L’homme choisi par Donald Trump pour diriger son conseil de sécurité nationale (NSC) est un ancien militaire à la brillante carrière, connu pour être un pourfendeur de l’extrémisme islamique.

Âgé de 57 ans, Michael Flynn, ancien directeur du renseignement militaire américain, était l’une des rares figures de l’establishment de la défense américaine à avoir soutenu Donald Trump pendant sa campagne électorale.

Michael Flynn a défendu une ligne très agressive face à l’extrémisme islamique, accusant l’administration Obama de se montrer trop peu énergique face à cette menace. Il croit également que l’entente sur le nucléaire iranien doit être renégociée.

M. Trump a adopté des positions similaires pendant sa campagne.

Il a en revanche défendu le rapprochement avec Moscou et Pékin, s’affichant lors d’un dîner à Moscou avec Vladimir Poutine en décembre 2015.

« Nous avons un problème avec l’islamisme radical et je pense que nous pouvons travailler ensemble » avec les Russes « contre cet ennemi », avait-il expliqué au Washington Post cet été.

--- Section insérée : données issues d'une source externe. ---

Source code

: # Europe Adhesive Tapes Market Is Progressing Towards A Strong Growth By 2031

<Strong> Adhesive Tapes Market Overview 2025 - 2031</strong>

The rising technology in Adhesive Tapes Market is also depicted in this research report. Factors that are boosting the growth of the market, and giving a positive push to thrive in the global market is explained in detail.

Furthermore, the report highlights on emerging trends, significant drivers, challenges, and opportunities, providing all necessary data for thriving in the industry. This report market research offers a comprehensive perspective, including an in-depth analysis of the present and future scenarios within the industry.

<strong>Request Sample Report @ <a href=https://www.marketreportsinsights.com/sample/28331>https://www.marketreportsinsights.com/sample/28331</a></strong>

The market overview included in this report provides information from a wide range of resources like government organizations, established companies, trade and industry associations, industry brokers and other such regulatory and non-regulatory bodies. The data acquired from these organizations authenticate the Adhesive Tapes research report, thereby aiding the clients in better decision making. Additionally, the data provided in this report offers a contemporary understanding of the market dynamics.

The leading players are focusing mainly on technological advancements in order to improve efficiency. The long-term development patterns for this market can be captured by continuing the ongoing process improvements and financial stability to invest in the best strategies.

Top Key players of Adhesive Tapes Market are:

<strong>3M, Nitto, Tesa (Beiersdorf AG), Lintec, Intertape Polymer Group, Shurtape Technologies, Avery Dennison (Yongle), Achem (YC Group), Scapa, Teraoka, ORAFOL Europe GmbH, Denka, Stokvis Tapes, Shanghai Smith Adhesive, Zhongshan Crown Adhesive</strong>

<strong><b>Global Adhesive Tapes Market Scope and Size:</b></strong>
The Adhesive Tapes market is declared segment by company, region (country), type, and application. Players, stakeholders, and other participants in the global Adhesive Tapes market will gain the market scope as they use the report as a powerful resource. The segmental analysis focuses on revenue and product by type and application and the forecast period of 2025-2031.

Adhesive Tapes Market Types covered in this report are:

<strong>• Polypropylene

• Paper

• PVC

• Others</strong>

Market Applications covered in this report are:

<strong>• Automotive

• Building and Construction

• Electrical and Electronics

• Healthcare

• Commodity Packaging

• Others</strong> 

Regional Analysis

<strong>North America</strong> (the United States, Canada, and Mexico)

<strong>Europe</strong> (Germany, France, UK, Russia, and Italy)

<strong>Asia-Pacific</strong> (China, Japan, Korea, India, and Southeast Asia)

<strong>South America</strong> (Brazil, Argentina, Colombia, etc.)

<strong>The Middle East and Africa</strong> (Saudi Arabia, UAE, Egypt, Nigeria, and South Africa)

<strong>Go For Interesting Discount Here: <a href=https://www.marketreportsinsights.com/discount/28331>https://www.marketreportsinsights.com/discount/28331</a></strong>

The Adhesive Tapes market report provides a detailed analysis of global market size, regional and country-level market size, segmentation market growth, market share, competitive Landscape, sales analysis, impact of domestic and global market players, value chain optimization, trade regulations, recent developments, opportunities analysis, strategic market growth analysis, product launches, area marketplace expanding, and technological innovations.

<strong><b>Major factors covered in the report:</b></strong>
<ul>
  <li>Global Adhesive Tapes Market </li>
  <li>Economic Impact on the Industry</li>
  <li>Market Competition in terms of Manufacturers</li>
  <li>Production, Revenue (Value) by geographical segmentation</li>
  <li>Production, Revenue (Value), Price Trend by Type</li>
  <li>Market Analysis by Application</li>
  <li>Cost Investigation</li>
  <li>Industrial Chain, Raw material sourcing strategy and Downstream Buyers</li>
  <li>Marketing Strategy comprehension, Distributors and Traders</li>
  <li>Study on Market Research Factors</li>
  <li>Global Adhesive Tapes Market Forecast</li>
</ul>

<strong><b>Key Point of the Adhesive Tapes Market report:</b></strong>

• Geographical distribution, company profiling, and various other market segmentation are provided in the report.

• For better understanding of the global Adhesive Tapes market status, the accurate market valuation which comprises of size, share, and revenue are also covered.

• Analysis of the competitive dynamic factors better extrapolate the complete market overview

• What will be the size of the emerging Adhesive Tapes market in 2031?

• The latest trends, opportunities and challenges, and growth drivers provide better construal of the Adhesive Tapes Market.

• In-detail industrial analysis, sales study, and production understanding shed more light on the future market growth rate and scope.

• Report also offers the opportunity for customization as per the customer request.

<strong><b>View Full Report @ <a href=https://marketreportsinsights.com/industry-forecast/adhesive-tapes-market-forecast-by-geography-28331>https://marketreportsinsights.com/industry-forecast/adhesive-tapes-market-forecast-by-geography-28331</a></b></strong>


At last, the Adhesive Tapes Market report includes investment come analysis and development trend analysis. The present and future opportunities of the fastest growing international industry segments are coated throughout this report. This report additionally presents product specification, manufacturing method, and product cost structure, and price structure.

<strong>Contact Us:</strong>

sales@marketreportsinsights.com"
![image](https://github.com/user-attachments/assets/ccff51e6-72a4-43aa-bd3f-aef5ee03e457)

Fils d’un banquier du Rhode Island, Michael Flynn a eu une carrière militaire très tournée vers le renseignement, qui l’a conduit à servir en Irak et en Afghanistan.

En 2012, le président Obama le nomme patron du renseignement militaire américain (DIA, Defense intelligence agency), qui compte environ 16 500 personnes.

Mais il est contraint de quitter ses fonctions moins de deux ans plus tard, sur fond de remous internes et de conflits avec l’administration américaine.

Sa nomination n’a pas besoin d’être approuvée par le Sénat.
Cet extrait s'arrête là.